Union officials meet BA management this week in a last-ditch attempt to elicit compromises from the company which is planning 5,000 redundancies as part of a pounds 1bn cost-cutting initiative.

The company has told employees' representatives that it wants agreement by this Friday. Union officials understand that senior managers have drawn up a Day Zero plan to implement the new employment conditions on 15 January if there is no deal.

This week's talks will concentrate on management demands for wage cuts of up to 30 per cent among ground staff at Heathrow and cabin crew working for the regional arm of BA.

While employees have been offered relatively generous severance terms if they do not accept the new package, the wage cuts are thought to be among the most severe ever contemplated by a major employer in modern Britain.

The company has admitted that managers at Heathrow have undertaken training to take over the jobs of ground staff in the event of a strike. Sources among cabin crew also believe stewards and stewardesses currently working for other airlines may also be taken on at short notice if it becomes necessary.

Union officials believe BA may be deliberately provoking industrial action in order to dismiss strikers and employ contract workers on lower rates. Senior employees' representatives argue however that strikes may be the only option and that management would not be able to keep the airline going if employees walked out.

George Ryde, national official with the Transport and General Workers' Union, has elicited pledges of support from workers on the continent and in the US who have promised to refuse to handle BA aircraft operated by strike-breakers.

Mr Ryde received backing for strike ballots at a 400-strong meeting of BA shop stewards on Friday. While some of the more militant activists are anxious to take on the company soon, others are more cautious, arguing that the timing of any ballot would be critical to a "yes" vote.
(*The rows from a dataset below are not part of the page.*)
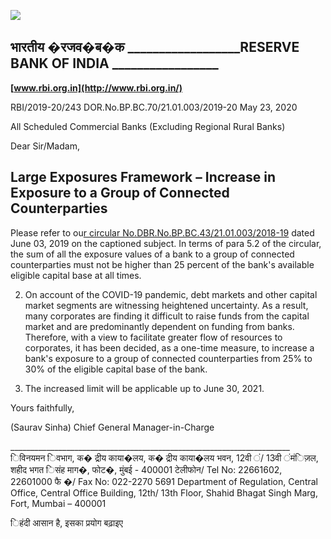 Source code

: ![](_page_0_Picture_0.jpeg)

## भारतीय �रजव�ब�क **\_\_\_\_\_\_\_\_\_\_\_\_\_\_\_\_\_\_RESERVE BANK OF INDIA \_\_\_\_\_\_\_\_\_\_\_\_\_\_\_\_\_**

**[www.rbi.org.in](http://www.rbi.org.in/)**

RBI/2019-20/243 DOR.No.BP.BC.70/21.01.003/2019-20 May 23, 2020

All Scheduled Commercial Banks (Excluding Regional Rural Banks)

Dear Sir/Madam,

## **Large Exposures Framework – Increase in Exposure to a Group of Connected Counterparties**

Please refer to ou[r circular No.DBR.No.BP.BC.43/21.01.003/2018-19](https://www.rbi.org.in/Scripts/NotificationUser.aspx?Id=11573&Mode=0) dated June 03, 2019 on the captioned subject. In terms of para 5.2 of the circular, the sum of all the exposure values of a bank to a group of connected counterparties must not be higher than 25 percent of the bank's available eligible capital base at all times.

2. On account of the COVID-19 pandemic, debt markets and other capital market segments are witnessing heightened uncertainty. As a result, many corporates are finding it difficult to raise funds from the capital market and are predominantly dependent on funding from banks. Therefore, with a view to facilitate greater flow of resources to corporates, it has been decided, as a one-time measure, to increase a bank's exposure to a group of connected counterparties from 25% to 30% of the eligible capital base of the bank.

3. The increased limit will be applicable up to June 30, 2021.

Yours faithfully,

(Saurav Sinha) Chief General Manager-in-Charge

\_\_\_\_\_\_\_\_\_\_\_\_\_\_\_\_\_\_\_\_\_\_\_\_\_\_\_\_\_\_\_\_\_\_\_\_\_\_\_\_\_\_\_\_\_\_\_\_\_\_\_\_\_\_\_\_\_\_\_\_\_\_\_\_\_\_\_\_\_\_ िविनयमन िवभाग, क� द्रीय काया�लय, क� द्रीय काया�लय भवन, 12वी ं/ 13वी ंमंिज़ल, शहीद भगत िसंह माग�, फोट�, मुंबई - 400001 टेलीफोन/ Tel No: 22661602, 22601000 फै �/ Fax No: 022-2270 5691 Department of Regulation, Central Office, Central Office Building, 12th/ 13th Floor, Shahid Bhagat Singh Marg, Fort, Mumbai – 400001

िहंदी आसान है, इसका प्रयोग बढ़ाइए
Some employees who have shown an interest in taking severance have been warned by management that they could lose the offer if they strike.

A number of shop stewards believe the 15 January date for forcing through the changes may now be changed after it was revealed in The Independent.

Despite record profits, management is attempting to save pounds 1bn by 2000. Robert Ayling, BA chairman, says the cuts are essential, not only for the maintenance of profits, but for the the company's survival amid increasing global competition.

A spokesman pointed out that industrial action had not been endorsed by union members and that no disruption was scheduled. Contingency plans were in place however.

"We are surprised by the news from the union," he said. "It comes without warning. The union should raise its concerns with us, which it has not yet done." Without the efficiency plan jobs would be threatened by the turn of the century. Most of BA's competitors were also cutting costs, he said.